King is still working hard to milk his slime job on Manning as well as spraying gasoline on the smoldering racial tensions with numerous pieces of agitprop for his employer. The ginned-up controversy led to a USA Today reporter popping the most stupid, poorly timed and utterly tasteless question of the week during an occasion devoted to honoring the future Hall of Famer.

CBS Sports defended the boorish conduct of attention whore Lindsay Jones in the opinion piece “Here’s why Peyton Manning needed to be asked an uncomfortable question”:

The moving and emotional press conference Peyton Manning used Monday to say goodbye to a game he helped define became authentic because of its most difficult moment: When a reporter, liberated from sycophancy and doing what journalists should do, asked the right question.

What about those 20-year-old allegations of sexual assault that were regurgitated over the past month?

The reaction was swift and, at times, merciless. Those worthy of respect and those who have none called the question all the predictable things. Selfish. Attention-seeking. Self-righteous. Insensitive. Contemptuous. Lower than scum.

I could keep going, but how many examples of this kind of drivel do we really need? Suffice to say, a lot of people spewed some dumb, hot garbage because a journalist did what we do. We ask the questions you won’t, or can’t.

The reporter who asked the question, Lindsay Jones, covers the NFL for USA Today. Before that, she covered the Broncos for more than four years for the Denver Post. I don’t know her personally.

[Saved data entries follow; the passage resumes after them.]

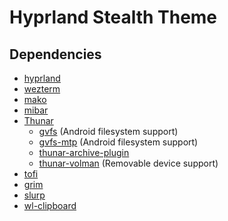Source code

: # Hyprland Stealth Theme

## Dependencies

 - [hyprland](https://archlinux.org/packages/extra/x86_64/hyprland/)
 - [wezterm](https://archlinux.org/packages/extra/x86_64/wezterm/)
 - [mako](https://archlinux.org/packages/extra/x86_64/mako/)
 - [mibar](https://github.com/aakamenov/mibar)
 - [Thunar](https://archlinux.org/packages/extra/x86_64/thunar/)
   - [gvfs](https://archlinux.org/packages/extra/x86_64/gvfs/) (Android filesystem support)
   - [gvfs-mtp](https://archlinux.org/packages/extra/x86_64/gvfs-mtp/) (Android filesystem support)
   - [thunar-archive-plugin](https://archlinux.org/packages/extra/x86_64/thunar-archive-plugin/)
   - [thunar-volman](https://archlinux.org/packages/extra/x86_64/thunar-volman/) (Removable device support)
 - [tofi](https://aur.archlinux.org/packages/tofi)
 - [grim](https://archlinux.org/packages/extra/x86_64/grim/)
 - [slurp](https://archlinux.org/packages/extra/x86_64/slurp/)
 - [wl-clipboard](https://archlinux.org/packages/extra/x86_64/wl-clipboard/)
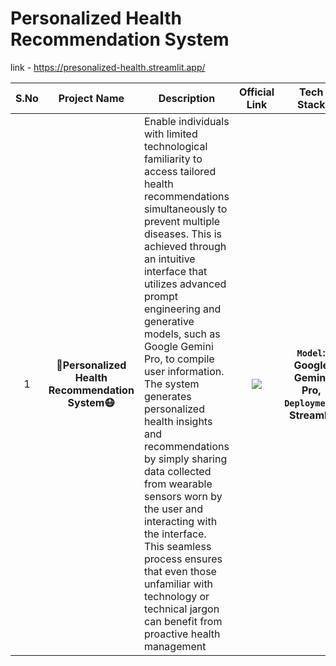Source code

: # Personalized Health Recommendation System
link - https://presonalized-health.streamlit.app/

| S.No |                         Project Name                         | Description                                                  |                        Official Link                         |                          Tech Stack                          |
| :--: | :----------------------------------------------------------: | ------------------------------------------------------------ | :----------------------------------------------------------: | :----------------------------------------------------------: |
|  1   |              **🏥Personalized Health Recommendation System😷**              | Enable individuals with limited technological familiarity to access tailored health recommendations simultaneously to prevent multiple diseases. This is achieved through an intuitive interface that utilizes advanced prompt engineering and generative models, such as Google Gemini Pro, to compile user information. The system generates personalized health insights and recommendations by simply sharing data collected from wearable sensors worn by the user and interacting with the interface. This seamless process ensures that even those unfamiliar with technology or technical jargon can benefit from proactive health management | [![](https://github.com/GURPREETKAURJETHRA/END-TO-END-GENERATIVE-AI-PROJECTS/blob/main/images/git.jpg)](https://presonalized-health.streamlit.app/) | **`Model`: Google Gemini Pro, `Deployment`: Streamlit** |

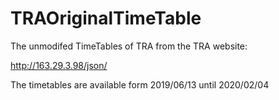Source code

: # TRAOriginalTimeTable
The unmodifed TimeTables of TRA from the TRA website:

http://163.29.3.98/json/

The timetables are available form 2019/06/13 until 2020/02/04
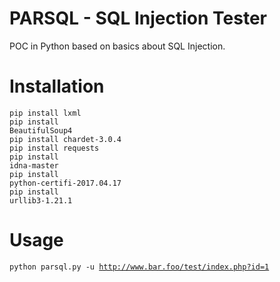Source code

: # PARSQL - SQL Injection Tester

POC in Python based on basics about SQL Injection.

# Installation

<code>pip install lxml</code><br>
<code>pip install BeautifulSoup4</code><br>
<code>pip install chardet-3.0.4</code><br>
<code>pip install requests</code><br>
<code>pip install idna-master</code><br>
<code>pip install python-certifi-2017.04.17</code><br>
<code>pip install urllib3-1.21.1</code><br>

# Usage

<code>python parsql.py -u http://www.bar.foo/test/index.php?id=1</code>

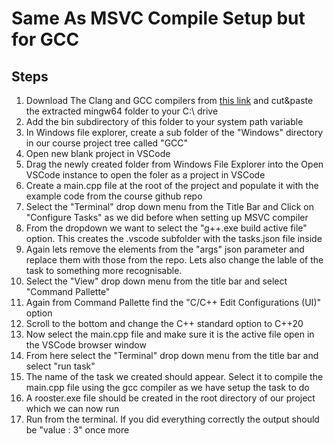 # Same As MSVC Compile Setup but for GCC

## Steps

1. Download The Clang and GCC compilers from [this link](https://winlibs.com/) and cut&paste the extracted mingw64 folder to your C:\ drive  
2. Add the bin subdirectory of this folder to your system path variable
3. In Windows file explorer, create a sub folder of the "Windows" directory in our course project tree called "GCC"
4. Open new blank project in VSCode
5. Drag the newly created folder from Windows File Explorer into the Open VSCode instance to open the foler as a project in VSCode
6. Create a main.cpp file at the root of the project and populate it with the example code from the course github repo
7. Select the "Terminal" drop down menu from the Title Bar and Click on "Configure Tasks" as we did before when setting up MSVC compiler
8. From the dropdown we want to select the "g++.exe build active file" option. This creates the .vscode subfolder with the tasks.json file inside
9. Again lets remove the elements from the "args" json parameter and replace them with those from the repo. Lets also change the lable of the task to something more recognisable.
10.  Select the "View" drop down menu from the title bar and select "Command Pallette"
11. Again from Command Pallette find the "C/C++ Edit Configurations (UI)" option
12. Scroll to the bottom and change the C++ standard option to C++20
13. Now select the main.cpp file and make sure it is the active file open in the VSCode browser window
14. From here select the "Terminal" drop down menu from the title bar and select "run task"
15. The name of the task we created should appear. Select it to compile the main.cpp file using the gcc compiler as we have setup the task to do
16. A rooster.exe file should be created in the root directory of our project which we can now run
17. Run from the terminal. If you did everything correctly the output should be "value : 3" once more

But I do know that I find her work speaks for itself, that she’s respected and smart, and that the question she asked Monday had to be asked. It was all the more remarkable because these days it’s more and more common for working journalists to let groupthink rule and fear of offending those we cover blunt our candor or courage.

The question had to be asked.

So give me a break on this “time and place” argument, this idea that working reporters are supposed to recalibrate their jobs to celebrate anyone. Get a clue. It’s the cowards and followers who have made certain corners of our culture a betrayal of the best parts of ourselves. Look no further than some of last year’s best movies (Spotlight, The Big Short), to some corners of our political system, to all the places we look back and think, Wish someone had thought to ask about that.

This kind of crap only serves to validate the yellow journalism of King, a dishonest race-baiter who should be fired from his gig over his blatant and obvious agenda. It’s just tough shit that Supercam Superscam couldn’t put his money where his mouth was at the most critical time and then to compound matters with his surly act after the game. Sadly in 2016 America with the crushing wave of enforced diversity and the war on free speech that is what passes for racism. If you happen to have a newspaper column then you can use that forum to stomp on your sour grapes but it crosses the line when you have to dredge up a two decades old incident of youthful indiscretion to make a point.

Ms. Jones is justifiably taking heavy fire on social media for her decision to make Manning’s retirement presser all about her.